At that time we had at least 6 different help line people, (including one so called supervisor that I had about an hour long discussion with about business practices and ethics), and they all told us we were wrong, we weren't qualified, and we definetley were not smarter than they were. The next day we talked to Whirlpool corporate and relayed what Jim had found and done. When they verified it, talk about an attitude adjustment, now it was a whole different story, they were sorry for the inconveniance, and they were going to figure out what went wrong. Needless to say we were not in the most forgiving of moods. 
As far as we knew we would have to wait at least a month for a new part, this was four days before Christmas. Our oven had gone down the day after Thanksgiving, and we had been fighting with Whirlpool for about two weeks.
Two days later we get a package, from Whirlpool, it's a new computer, with the right connectors. No phone call, no letter, nothing it just shows up. I call Jim the tech, and he's out for the holiday. So now we have to decide do I tear the stove apart again, and replace it or be on the safe side and wait and have Jim do it.

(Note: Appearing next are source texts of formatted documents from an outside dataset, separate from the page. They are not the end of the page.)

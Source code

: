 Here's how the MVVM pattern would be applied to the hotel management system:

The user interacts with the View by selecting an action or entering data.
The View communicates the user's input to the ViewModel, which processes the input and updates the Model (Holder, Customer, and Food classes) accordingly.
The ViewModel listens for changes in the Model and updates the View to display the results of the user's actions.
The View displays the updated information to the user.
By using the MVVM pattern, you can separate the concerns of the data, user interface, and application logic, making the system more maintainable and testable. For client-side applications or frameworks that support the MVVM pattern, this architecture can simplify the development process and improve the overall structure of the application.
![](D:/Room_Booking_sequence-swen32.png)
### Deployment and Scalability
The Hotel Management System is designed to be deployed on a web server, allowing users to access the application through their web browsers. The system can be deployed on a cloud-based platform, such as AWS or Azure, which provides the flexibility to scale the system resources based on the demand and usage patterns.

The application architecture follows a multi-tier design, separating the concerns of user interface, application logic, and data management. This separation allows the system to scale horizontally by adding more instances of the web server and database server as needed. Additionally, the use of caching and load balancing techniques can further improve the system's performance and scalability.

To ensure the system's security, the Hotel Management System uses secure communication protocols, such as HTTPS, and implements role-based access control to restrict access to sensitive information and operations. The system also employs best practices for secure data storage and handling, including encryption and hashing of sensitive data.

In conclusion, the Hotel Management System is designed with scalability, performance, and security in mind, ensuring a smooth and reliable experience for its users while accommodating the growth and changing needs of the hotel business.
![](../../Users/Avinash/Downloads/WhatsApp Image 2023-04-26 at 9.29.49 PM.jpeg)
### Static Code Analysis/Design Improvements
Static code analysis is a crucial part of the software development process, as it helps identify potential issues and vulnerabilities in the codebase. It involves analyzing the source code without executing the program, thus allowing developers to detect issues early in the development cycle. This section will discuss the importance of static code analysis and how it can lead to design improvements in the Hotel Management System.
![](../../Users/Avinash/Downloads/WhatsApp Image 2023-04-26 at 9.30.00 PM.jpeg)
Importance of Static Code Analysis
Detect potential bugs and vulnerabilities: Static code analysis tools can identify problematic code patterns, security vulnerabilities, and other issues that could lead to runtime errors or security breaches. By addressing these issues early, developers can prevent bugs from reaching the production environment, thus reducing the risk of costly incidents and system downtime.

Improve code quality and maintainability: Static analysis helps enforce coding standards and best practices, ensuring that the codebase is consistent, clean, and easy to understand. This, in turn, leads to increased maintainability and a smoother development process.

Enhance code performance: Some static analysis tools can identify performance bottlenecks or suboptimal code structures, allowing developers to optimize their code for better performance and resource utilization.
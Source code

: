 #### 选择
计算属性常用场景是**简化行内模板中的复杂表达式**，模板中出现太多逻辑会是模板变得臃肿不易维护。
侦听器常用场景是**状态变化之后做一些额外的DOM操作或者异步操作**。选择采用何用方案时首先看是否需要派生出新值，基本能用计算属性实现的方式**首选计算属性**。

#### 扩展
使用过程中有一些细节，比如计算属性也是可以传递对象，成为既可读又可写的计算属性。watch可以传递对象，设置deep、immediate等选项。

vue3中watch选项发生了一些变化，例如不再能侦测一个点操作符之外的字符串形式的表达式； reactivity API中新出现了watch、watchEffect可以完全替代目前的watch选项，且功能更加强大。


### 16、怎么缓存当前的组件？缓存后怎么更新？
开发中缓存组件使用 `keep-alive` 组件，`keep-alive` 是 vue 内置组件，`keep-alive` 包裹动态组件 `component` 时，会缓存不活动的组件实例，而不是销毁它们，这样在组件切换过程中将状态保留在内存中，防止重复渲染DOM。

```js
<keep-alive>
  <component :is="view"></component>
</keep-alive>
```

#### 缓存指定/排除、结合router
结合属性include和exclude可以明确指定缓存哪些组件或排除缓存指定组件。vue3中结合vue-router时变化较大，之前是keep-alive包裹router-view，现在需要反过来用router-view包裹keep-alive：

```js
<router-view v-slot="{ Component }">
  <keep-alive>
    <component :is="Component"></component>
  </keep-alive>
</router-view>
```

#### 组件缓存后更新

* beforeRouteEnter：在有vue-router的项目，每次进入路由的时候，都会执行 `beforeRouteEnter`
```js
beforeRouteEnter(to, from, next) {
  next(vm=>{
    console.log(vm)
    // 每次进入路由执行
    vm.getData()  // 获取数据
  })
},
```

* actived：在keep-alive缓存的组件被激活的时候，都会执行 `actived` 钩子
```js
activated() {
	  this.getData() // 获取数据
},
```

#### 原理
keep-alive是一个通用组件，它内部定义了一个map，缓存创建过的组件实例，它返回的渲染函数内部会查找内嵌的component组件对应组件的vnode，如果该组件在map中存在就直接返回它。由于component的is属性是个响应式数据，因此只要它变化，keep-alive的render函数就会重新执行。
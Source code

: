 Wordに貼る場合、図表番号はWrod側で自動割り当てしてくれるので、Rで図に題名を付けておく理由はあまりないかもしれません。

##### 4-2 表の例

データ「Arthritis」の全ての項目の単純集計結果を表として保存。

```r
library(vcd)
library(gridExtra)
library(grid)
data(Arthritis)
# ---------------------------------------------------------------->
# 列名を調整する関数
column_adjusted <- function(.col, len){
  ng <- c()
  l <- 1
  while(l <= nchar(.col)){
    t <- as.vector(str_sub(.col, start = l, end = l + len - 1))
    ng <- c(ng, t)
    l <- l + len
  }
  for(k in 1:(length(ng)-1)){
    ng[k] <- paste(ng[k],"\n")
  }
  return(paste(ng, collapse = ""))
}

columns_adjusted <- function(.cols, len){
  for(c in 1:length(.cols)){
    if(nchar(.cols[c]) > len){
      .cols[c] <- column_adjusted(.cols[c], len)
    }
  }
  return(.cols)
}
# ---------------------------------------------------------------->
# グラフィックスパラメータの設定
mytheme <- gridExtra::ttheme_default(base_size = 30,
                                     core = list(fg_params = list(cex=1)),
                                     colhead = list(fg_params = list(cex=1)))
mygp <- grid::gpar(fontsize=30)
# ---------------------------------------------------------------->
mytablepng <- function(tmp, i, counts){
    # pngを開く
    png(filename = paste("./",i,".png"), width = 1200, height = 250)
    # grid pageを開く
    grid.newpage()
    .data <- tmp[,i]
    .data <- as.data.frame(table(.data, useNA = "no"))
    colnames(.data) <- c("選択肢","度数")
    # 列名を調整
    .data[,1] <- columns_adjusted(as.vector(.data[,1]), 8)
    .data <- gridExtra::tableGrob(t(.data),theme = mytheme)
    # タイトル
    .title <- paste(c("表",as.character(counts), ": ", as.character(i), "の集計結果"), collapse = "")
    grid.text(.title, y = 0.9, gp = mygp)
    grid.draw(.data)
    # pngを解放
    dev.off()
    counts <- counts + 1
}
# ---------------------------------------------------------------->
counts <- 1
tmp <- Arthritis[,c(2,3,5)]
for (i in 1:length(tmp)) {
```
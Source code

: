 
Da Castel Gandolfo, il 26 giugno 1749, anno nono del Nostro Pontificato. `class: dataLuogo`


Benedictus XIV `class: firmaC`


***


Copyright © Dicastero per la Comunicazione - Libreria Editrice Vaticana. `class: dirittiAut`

My wife, who has been slightly upset that she has'nt been able to use her oven for about a month now, is ready to rip this thing out of the wall throw it in the street and go buy a new one. So I figure I'll give it a try. After a tense half hour or so it's done, I have the new computer hooked up to the new keyboard, and now I just have to turn the power on and check it. And finally it works like a champ. 
It's to soon to look back on this and laugh, maybe someday. But your right we did'nt give up and we kept trying to find the people who could help us. And finally we did.


----------